Mal angemerkt: Der Plot für den Megaseller »Der Kulturinfarkt « stammt eigentlich von mir. Im Auftrag meines moralischen Ziehvaters, Bundesfinanzminister Wolfgang Schäuble, sollte ich eine Studie erstellen, die belegt, wie überflüssig all die Subventionen in den ohnedies gesellschaftlich akzeptanzfreien Kulturbetrieb seien. Das war ein Leichtes. In bester Guttenberg-Manier –aber risikofrei, weil den Krempel sowieso niemand liest – habe ich etliche ältere Papiere der »Kulturpolitischen Gesellschaft « aus dem Netz zusammenkopiert und ordentlich gepastet. Dann brauchte ich nur noch einen Gutteil der dort verbratenen Meinungen ins Negative kehren – schwupps war der Infarkt perfekt. Und nicht so halbherzig, wie es die weichgespülte veröffentlichte Version jetzt auslabert. Warum nur fünfzig Prozent wegsparen, wo durch konsequente Privatisierungen gut hundert zu erreichen wären. Was die Autoren-Viererbande jetzt daherschleimt – das kann einem doch den Kamm ganz gehörig schwellen lassen.
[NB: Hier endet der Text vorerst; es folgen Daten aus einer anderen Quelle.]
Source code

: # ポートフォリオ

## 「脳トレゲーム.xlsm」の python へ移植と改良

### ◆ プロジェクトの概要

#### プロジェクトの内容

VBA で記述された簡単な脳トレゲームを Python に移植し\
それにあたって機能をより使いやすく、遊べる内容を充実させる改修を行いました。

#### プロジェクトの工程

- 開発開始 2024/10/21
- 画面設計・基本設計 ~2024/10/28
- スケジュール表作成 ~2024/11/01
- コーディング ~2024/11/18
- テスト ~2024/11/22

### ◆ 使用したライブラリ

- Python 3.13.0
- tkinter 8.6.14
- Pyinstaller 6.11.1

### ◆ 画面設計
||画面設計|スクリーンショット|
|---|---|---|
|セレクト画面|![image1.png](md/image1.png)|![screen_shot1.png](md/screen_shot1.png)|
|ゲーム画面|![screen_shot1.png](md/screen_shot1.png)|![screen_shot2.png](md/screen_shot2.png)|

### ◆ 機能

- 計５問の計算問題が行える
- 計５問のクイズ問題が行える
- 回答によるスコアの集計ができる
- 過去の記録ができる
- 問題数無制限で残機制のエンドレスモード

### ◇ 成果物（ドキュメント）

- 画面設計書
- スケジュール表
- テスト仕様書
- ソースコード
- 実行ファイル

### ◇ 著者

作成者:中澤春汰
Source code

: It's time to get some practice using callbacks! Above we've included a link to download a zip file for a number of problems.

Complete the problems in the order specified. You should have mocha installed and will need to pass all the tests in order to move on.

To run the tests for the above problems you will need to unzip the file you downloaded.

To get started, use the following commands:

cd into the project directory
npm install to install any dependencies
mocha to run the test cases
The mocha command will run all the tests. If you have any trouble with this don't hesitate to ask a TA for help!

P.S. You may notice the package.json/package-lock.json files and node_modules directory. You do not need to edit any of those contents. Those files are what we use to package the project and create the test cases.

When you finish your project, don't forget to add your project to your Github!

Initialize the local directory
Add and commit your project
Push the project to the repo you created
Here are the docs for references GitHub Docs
Wenigstens die Stadt Köln handelt aktuell konsequent – und lässt ihre Oper verhungern. Respekt. Aus lauter Wut und Trotz über die Infarkt-Inkonsequenz nahm ich einen ganz schlecht bezahlten Job der nordrheinwestfälischen SPD an. Die wollte den alten Schnauzbart-Haudegen Günter Grass für ihren Wahlkampf reaktivieren. Dazu musste der vergessene Poet allerdings erst mal wieder ins öffentliche Rampenlicht geholt werden. Da zuletzt beim leicht peinlichen »Zwiebelhäuten« allein die biografische Waffen-SS-Miniatur für etliche Aufreger sorgte, gedachte ich in dieser Reizwunde weiter zu stochern. Weil ich dem liebenswerten ollen Zausel aber keine Novelle, geschweige denn einen Roman mehr zutraute (mal ganz abgesehen von meinem wirklich mickrigen Honorar), – entwarf ich einen thematisch grob zugespitzten lyrischen Waschzettel. Grass sollte daraus – vielleicht in Hexametern, Alexandrinern oder von mir aus auch Choriamben ein knackiges Epos formen mit betont pazifistischem, leicht israelkritischem Habitus.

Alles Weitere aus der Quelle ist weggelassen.